Every year, Calgary plays host to an astoundingly diverse array of festivals and events designed to show off the amazing people who call the city home. These events celebrate different cultures, art forms and interests, and are a clear display of the amazing diversity found in this city. However, despite this wide array of festivals, we have been conspicuously lacking an event where a person can show off their homemade laser. That is, until now.
This will be the first year for the Calgary Mini Maker Faire, an all-ages showcase of some of the most resourceful, creative and inventive people the city has to offer. Taking place on September 8 in East Village, it will feature over 25 artists and inventors displaying the amazing things they’ve made in their own backyards.
While it will be the first year Calgary will play host to a Maker Faire, the event originated six years ago in San Francisco, where it kicked off the growth of what has come to be known as the maker movement. Although it started small, the Faire has quickly grown into a worldwide phenomenon.
“It was all about showcasing what people are making,” explains Shannon Hoover, one of the lead organizers of the Calgary Mini Maker Faire. “In six years it went from basically nothing to about 150,000 people. That’s pretty impressive for a group of people showcasing what they built in their backyards. Today there are almost 60 Maker Faires worldwide. So not only has it grown in San Francisco, it has grown across the world.”
Hoover, who co-owns the Endeavor Arts Gallery with his wife, heard about the original San Francisco Maker Faire soon after becoming a part of the Calgary contemporary art scene.
“About three years ago, my wife and I started discovering people in Calgary who were making things, and being very innovative and creative about what they made,” says Hoover. “I connected with some of them and they mentioned Maker Faire, which I had never heard of before. So I hopped on a plane to San Francisco and went to the Faire, and I was seriously blown away, I was stunned. Everywhere I looked I saw creativity happening at a level I didn’t even know was possible.”
This creativity is unique, however, in that it has been divorced from the profit motive that traditionally drives innovation. In Hoover’s eyes, that makes it much more significant.
“When we think of things being inventive or creative, we often think of start-ups or businesses,” says Hoover. “But here was a group of people who were completely disconnected from a corporate infrastructure, who were being truly and significantly innovative. What’s happened is that through the Internet these people are able to share knowledge and innovate on each other’s creations and ideas, without that corporate infrastructure existing. This is what the maker movement was born from: our ability as human beings to feed off each other’s ideas. It’s a really human movement.”
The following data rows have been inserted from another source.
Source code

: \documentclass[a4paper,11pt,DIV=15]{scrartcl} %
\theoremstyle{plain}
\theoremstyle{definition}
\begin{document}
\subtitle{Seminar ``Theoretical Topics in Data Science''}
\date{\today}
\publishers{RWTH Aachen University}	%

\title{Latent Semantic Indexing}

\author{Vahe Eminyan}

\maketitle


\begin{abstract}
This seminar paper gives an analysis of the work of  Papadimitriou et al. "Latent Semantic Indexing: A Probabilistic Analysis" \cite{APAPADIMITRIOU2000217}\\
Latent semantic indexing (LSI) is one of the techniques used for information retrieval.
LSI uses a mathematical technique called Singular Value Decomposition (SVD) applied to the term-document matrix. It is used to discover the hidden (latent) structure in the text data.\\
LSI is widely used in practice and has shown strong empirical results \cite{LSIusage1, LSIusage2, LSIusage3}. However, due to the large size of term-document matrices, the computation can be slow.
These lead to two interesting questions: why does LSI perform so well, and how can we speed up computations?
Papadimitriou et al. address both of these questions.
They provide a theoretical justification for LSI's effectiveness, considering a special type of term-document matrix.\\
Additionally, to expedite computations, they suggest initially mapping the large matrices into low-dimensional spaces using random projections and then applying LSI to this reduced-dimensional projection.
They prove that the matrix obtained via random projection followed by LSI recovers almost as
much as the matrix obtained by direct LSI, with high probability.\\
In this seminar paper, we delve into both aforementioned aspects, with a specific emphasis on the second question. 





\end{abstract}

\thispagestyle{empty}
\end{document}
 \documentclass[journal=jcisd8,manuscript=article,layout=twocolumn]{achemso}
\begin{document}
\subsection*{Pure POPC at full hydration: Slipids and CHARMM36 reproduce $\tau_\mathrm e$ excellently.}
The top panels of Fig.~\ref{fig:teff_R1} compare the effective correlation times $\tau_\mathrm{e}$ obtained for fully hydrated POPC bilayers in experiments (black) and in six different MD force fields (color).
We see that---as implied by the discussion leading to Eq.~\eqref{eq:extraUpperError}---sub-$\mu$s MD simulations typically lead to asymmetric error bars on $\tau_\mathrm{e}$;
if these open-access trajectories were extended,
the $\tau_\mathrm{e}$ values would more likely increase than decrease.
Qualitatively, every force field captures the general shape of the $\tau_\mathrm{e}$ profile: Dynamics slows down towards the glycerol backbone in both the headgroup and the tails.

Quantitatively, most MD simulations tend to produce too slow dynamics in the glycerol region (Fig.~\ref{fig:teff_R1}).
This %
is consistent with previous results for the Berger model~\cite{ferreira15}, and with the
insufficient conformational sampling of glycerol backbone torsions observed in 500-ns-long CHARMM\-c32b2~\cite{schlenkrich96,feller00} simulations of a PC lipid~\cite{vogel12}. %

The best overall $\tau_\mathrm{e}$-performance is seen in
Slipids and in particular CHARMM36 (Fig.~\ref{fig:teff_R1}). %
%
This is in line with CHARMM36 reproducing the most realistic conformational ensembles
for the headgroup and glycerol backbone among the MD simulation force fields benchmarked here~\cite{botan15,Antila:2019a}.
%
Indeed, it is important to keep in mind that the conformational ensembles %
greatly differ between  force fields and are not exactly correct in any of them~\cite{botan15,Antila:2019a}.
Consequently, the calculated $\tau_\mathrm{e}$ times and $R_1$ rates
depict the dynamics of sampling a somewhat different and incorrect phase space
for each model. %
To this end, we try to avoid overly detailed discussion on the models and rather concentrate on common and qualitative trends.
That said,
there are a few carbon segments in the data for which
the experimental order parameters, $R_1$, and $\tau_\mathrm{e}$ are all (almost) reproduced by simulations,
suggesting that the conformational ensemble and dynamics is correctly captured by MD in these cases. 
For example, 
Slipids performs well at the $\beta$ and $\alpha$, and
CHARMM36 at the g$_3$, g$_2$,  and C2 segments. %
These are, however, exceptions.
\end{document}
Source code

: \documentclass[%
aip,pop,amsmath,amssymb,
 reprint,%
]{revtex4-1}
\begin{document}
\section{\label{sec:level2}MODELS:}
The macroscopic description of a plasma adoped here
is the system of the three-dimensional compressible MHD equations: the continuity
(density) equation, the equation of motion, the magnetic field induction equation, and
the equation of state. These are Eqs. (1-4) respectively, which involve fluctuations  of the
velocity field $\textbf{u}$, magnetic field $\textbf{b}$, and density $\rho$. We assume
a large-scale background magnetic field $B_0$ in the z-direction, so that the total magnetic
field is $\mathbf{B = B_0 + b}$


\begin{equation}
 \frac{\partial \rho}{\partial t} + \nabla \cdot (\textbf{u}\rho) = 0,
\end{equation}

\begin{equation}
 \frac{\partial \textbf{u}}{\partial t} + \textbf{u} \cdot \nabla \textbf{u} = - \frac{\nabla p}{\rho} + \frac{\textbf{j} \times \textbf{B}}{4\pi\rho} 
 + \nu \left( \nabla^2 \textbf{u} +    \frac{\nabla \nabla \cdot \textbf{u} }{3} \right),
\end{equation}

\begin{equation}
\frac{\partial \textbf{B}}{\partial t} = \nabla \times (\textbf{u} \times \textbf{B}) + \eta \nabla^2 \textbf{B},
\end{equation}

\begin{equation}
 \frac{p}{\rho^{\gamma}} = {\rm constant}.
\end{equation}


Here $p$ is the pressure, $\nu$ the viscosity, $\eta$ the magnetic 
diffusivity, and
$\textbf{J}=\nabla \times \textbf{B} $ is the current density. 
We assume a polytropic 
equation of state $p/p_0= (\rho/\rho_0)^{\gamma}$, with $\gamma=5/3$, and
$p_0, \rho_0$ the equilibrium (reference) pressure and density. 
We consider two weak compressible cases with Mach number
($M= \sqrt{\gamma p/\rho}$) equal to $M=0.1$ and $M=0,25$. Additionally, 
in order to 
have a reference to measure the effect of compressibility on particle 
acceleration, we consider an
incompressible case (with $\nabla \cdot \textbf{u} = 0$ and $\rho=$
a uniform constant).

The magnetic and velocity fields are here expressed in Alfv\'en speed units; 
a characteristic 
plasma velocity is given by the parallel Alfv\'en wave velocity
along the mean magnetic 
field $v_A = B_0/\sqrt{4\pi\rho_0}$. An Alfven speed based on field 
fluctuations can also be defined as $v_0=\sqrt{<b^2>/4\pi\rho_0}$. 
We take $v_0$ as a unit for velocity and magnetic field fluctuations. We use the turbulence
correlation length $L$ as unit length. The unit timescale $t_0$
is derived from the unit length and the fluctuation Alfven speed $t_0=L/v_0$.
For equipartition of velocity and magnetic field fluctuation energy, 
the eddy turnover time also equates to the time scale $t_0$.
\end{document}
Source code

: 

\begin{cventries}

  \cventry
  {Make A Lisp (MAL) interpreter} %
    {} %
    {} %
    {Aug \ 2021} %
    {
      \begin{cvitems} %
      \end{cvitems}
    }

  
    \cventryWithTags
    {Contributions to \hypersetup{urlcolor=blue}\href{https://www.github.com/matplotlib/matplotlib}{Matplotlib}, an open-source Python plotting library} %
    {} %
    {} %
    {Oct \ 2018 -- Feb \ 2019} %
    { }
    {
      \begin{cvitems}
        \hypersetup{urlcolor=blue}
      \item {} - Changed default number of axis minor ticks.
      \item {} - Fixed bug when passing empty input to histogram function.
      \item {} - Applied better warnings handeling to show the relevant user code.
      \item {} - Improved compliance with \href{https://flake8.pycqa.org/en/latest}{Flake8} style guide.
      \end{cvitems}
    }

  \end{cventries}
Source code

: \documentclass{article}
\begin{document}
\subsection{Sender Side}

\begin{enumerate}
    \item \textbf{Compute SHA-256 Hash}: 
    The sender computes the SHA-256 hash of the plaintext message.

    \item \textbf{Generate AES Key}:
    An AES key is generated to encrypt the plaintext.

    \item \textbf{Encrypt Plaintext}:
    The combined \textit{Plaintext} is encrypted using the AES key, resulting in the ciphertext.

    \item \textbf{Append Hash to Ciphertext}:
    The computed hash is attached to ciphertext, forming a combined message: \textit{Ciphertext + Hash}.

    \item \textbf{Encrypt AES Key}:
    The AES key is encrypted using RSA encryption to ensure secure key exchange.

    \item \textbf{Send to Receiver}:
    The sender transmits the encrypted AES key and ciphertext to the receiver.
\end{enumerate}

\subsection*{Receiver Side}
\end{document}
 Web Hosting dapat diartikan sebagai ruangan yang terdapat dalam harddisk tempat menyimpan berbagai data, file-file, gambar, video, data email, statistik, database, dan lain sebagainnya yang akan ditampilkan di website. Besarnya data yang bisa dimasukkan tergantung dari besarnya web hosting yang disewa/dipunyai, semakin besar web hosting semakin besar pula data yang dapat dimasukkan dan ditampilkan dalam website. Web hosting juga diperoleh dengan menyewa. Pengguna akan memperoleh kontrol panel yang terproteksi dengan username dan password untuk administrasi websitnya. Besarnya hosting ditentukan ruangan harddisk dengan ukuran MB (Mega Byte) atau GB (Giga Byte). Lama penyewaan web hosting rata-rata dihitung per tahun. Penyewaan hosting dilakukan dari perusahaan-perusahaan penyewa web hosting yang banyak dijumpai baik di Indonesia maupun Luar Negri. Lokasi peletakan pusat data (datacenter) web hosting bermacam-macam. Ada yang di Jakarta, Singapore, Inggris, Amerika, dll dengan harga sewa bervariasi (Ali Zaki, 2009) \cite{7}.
Thoroughly impressed by what he saw in San Francisco, Hoover was determined to bring the Maker Faire to Calgary. Cities across North America have been starting their own Faires, including Vancouver and Toronto, so it was only a matter of time before the maker movement reached Calgary.
“When I came back I started asking people ‘Why don’t we have a Maker Faire here?’ ” says Hoover. “Nobody had a really good answer for why it didn’t exist. Everyone agreed that Calgary should have one, but they didn’t know why it didn’t have one. Calgary is the perfect place for this! We are a very young, entrepreneurial city, with the highest number of engineers per capita of any North American city. I figured that somebody had to start it, and since nobody else was doing it, that person had to be me.”
Using his connections in the Calgary art scene, Hoover and the other organizers of the Mini Maker Faire have managed to assemble a staggeringly diverse collection of some of Calgary’s brightest and most eccentric inhabitants. Their projects range from traditional arts such as metalworking and weaving, to futuristic homemade lasers and robots.
“We have a crazy variety of people,” explains Hoover. “We have at least one blacksmith, a group of spinners and weavers, the Canadian champion paper airplane maker, some roboticists, about 10 people with 3D printers, some people that work with textiles, costume designers, a really talented lego artist and one guy who built his own shaken granual laser, whatever that is. I suppose we’ll find out.”
With the addition of the Mini Maker Faire, Calgary’s already impressive collection of events and celebrations will grow even larger. And although the Faire is sure to be an entertaining way to spend a Saturday, Hoover hopes it can do something even more: convince people that the city of Calgary is as awesome as its inhabitants are.
“What’s funny is that a lot of these people don’t really consider themselves visionary artists,” says Hoover. “Because in Calgary we really try to downplay that notion. We don’t really think internally, as Calgarians, that we’re awesome enough to have real culturally significant things happening here. We have some of the most creative and innovative people in the world here in this city, why do we think we have to look elsewhere? You can look at this two ways. You can look at the whole situation as frustrating and annoying and depressing, or you can look at it as an opportunity. To create something people can be passionate about.”